*** Block opens ***

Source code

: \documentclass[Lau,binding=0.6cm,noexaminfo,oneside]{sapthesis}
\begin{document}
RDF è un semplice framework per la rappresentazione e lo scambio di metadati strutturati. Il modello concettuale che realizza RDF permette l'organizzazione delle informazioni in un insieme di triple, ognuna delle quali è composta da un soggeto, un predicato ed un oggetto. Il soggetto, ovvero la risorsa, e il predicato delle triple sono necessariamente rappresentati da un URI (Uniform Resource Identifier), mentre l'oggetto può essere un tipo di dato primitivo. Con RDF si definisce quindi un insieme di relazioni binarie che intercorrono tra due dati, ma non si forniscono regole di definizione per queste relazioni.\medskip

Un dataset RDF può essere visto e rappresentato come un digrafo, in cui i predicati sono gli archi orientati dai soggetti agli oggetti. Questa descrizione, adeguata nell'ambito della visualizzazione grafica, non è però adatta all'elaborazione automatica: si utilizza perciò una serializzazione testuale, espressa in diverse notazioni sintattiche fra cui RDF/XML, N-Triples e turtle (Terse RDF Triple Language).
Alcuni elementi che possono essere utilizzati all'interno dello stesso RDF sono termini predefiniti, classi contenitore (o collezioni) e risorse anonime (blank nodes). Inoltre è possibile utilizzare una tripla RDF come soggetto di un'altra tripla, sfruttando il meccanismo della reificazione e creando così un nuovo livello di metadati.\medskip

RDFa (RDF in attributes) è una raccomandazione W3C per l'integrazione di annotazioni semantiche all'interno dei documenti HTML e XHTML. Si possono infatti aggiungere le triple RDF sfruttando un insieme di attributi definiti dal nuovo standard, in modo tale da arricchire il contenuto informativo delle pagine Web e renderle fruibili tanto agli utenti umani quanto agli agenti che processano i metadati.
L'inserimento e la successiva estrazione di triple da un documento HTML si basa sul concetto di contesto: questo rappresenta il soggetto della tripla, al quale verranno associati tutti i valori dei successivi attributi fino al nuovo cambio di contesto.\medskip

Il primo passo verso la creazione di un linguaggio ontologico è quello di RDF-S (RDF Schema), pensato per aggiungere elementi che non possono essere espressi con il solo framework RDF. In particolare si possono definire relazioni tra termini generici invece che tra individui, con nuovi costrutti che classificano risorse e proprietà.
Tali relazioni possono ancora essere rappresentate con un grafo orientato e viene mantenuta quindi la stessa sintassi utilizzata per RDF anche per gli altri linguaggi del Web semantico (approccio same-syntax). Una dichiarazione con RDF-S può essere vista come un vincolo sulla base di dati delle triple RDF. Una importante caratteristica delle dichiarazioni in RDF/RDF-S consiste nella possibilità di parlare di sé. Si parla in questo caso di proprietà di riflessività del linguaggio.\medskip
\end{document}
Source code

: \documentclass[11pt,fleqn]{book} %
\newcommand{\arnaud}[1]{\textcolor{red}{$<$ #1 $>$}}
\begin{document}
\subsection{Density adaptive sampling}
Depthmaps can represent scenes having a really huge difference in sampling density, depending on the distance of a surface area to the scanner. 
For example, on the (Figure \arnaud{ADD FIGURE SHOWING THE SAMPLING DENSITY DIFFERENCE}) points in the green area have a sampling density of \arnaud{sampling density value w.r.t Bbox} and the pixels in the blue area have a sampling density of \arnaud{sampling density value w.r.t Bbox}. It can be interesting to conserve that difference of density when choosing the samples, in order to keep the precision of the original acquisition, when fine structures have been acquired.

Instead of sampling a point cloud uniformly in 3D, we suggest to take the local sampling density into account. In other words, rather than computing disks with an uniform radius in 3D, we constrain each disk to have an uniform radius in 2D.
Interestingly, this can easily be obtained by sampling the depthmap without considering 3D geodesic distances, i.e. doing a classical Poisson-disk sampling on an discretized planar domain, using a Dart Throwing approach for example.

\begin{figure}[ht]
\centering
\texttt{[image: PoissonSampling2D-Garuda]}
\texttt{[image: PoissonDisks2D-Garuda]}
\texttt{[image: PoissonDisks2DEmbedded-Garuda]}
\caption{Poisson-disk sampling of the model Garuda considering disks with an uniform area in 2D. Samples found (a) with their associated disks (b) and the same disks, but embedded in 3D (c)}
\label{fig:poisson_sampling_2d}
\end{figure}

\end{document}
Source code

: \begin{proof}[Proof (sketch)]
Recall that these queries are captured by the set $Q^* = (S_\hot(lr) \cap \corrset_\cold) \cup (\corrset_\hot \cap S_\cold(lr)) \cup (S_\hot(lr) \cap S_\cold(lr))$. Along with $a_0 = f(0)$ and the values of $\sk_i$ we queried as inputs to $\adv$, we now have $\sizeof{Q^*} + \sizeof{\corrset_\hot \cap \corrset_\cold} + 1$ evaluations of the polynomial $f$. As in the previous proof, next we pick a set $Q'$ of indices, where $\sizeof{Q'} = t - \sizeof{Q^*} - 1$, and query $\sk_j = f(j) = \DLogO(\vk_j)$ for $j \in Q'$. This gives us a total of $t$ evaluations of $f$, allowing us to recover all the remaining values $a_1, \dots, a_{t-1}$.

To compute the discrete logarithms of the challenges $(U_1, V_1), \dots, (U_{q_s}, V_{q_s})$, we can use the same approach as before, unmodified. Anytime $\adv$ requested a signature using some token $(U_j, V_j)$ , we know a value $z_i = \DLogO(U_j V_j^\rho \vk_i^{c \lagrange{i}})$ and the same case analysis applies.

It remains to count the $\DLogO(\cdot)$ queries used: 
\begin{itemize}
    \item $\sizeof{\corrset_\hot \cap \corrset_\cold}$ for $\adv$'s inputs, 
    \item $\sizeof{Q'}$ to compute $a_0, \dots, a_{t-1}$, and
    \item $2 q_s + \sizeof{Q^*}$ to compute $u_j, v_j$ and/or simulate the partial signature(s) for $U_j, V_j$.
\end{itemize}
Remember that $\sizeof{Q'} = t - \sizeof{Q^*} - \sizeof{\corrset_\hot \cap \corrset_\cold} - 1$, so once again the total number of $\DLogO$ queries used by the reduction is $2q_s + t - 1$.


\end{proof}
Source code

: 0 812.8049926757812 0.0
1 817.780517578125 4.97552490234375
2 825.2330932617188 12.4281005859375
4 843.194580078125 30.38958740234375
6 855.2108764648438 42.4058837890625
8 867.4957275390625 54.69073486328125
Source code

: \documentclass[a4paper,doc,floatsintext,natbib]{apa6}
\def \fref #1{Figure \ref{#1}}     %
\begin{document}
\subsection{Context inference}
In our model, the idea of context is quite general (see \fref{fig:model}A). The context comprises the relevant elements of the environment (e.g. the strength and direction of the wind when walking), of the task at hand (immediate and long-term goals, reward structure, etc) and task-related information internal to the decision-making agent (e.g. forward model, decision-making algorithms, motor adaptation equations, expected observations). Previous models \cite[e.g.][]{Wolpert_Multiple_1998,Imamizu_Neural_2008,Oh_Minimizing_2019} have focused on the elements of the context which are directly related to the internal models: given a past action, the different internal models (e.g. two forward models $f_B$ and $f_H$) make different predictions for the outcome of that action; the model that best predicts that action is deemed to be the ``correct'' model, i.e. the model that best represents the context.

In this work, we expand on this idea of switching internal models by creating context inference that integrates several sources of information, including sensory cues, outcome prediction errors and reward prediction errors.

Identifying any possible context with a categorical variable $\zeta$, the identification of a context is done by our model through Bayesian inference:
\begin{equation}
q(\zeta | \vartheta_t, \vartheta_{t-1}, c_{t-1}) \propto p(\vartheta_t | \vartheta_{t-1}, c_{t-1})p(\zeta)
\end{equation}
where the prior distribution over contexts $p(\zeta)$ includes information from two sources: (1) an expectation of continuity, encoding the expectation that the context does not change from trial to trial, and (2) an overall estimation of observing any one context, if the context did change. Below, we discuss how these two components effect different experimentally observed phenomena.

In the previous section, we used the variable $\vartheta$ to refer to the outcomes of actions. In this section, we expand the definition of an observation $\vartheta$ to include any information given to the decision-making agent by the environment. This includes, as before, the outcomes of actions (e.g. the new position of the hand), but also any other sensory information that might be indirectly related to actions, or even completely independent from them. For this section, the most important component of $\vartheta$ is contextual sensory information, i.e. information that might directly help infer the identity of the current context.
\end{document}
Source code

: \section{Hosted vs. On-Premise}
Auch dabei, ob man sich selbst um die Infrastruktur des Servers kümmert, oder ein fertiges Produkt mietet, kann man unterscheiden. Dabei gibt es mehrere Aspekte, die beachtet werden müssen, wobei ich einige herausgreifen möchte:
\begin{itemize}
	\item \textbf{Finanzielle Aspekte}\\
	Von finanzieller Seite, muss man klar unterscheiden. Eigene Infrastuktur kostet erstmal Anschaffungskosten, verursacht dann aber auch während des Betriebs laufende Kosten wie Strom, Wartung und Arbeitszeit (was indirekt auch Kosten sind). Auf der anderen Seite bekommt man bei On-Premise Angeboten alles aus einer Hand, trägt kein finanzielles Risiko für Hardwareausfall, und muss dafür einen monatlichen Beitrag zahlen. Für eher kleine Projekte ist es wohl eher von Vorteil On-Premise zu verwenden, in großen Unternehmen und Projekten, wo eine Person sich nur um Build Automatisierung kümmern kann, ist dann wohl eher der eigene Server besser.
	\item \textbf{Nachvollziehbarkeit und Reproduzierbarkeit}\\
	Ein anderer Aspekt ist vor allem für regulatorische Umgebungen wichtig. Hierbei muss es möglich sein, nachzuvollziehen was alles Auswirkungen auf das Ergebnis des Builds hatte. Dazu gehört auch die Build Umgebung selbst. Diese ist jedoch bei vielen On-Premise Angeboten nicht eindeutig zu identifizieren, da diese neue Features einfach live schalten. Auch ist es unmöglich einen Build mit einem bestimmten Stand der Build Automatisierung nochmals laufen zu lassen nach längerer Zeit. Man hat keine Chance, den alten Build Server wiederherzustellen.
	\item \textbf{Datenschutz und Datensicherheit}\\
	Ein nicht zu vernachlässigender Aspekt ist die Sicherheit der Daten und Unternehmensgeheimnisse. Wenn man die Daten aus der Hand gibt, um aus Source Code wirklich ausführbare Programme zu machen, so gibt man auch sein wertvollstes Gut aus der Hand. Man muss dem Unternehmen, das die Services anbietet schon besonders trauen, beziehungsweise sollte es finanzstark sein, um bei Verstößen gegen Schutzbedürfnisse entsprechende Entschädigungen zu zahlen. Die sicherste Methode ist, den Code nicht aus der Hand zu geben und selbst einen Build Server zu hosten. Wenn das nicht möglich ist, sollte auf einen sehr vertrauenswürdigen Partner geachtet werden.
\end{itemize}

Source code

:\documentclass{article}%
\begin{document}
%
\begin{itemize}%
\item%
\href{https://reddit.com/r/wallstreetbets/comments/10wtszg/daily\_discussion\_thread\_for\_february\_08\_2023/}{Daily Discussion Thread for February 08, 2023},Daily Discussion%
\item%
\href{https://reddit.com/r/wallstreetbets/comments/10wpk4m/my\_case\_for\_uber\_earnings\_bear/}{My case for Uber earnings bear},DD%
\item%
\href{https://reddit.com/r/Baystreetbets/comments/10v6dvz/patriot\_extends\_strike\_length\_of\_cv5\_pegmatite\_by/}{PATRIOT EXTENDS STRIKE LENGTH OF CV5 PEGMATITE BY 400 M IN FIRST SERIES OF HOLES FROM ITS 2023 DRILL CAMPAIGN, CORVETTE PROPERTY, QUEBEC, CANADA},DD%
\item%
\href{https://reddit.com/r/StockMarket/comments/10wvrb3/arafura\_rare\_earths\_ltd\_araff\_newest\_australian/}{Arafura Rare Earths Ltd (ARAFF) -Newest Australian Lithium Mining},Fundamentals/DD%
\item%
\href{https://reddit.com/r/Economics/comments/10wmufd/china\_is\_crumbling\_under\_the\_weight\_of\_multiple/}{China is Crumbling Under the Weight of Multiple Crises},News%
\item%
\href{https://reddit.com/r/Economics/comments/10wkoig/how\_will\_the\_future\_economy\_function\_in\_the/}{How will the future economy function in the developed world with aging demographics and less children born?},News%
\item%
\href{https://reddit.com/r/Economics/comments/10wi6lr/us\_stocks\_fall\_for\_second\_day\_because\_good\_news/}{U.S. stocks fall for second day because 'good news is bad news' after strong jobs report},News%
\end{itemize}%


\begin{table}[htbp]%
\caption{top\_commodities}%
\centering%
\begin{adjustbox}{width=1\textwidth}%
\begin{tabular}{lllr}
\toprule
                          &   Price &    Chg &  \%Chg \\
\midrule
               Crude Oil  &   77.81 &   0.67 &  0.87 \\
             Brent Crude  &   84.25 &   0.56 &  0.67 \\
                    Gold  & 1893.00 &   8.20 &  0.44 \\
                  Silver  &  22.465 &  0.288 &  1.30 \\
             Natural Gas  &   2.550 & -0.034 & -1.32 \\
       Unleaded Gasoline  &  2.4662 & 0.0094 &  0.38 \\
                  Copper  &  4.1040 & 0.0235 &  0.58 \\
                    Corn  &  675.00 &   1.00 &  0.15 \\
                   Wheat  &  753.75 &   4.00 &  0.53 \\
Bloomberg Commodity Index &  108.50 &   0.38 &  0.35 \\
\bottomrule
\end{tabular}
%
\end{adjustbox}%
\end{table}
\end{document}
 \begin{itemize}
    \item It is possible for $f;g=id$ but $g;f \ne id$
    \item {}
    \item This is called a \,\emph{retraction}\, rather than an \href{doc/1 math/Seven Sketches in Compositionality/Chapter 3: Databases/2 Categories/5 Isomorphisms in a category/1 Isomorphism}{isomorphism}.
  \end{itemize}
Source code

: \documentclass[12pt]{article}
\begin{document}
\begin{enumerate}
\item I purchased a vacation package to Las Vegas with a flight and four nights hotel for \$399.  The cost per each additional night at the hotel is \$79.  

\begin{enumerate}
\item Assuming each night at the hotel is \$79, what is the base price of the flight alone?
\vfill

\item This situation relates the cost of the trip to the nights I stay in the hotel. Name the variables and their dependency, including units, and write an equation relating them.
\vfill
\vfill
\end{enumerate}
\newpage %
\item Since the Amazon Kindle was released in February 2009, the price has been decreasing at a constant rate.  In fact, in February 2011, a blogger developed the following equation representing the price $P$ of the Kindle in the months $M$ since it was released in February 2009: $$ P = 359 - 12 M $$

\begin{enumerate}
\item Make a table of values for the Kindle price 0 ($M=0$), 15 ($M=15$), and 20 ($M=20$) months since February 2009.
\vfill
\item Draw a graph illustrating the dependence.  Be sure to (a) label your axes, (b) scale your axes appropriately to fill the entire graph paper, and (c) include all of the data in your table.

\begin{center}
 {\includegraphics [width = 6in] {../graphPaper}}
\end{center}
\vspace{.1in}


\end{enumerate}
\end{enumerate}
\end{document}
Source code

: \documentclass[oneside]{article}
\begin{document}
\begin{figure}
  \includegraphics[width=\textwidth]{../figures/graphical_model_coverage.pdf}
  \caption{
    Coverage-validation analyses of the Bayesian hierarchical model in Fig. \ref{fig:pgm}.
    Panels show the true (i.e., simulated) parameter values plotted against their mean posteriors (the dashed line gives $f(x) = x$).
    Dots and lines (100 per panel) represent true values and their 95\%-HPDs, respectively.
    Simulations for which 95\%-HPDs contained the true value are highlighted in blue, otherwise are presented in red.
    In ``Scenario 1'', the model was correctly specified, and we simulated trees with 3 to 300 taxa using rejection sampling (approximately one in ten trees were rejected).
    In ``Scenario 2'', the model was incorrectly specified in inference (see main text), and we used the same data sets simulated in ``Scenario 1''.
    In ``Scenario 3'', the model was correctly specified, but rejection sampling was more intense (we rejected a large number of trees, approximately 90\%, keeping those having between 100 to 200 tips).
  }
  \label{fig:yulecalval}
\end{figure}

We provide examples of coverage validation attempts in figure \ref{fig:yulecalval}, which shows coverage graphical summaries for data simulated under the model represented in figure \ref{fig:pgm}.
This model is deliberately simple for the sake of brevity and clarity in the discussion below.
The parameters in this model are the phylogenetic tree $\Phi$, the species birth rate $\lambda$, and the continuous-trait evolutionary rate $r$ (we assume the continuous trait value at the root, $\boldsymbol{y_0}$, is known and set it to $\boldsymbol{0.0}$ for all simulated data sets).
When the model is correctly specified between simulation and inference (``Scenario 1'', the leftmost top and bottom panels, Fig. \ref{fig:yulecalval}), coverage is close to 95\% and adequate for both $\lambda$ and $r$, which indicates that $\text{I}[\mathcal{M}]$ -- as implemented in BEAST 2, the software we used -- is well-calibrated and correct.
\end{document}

*** Block closes ***

*Try it*: Answer with one number only, the count of lines in the listing that hold the word "than".

*Task result*: 2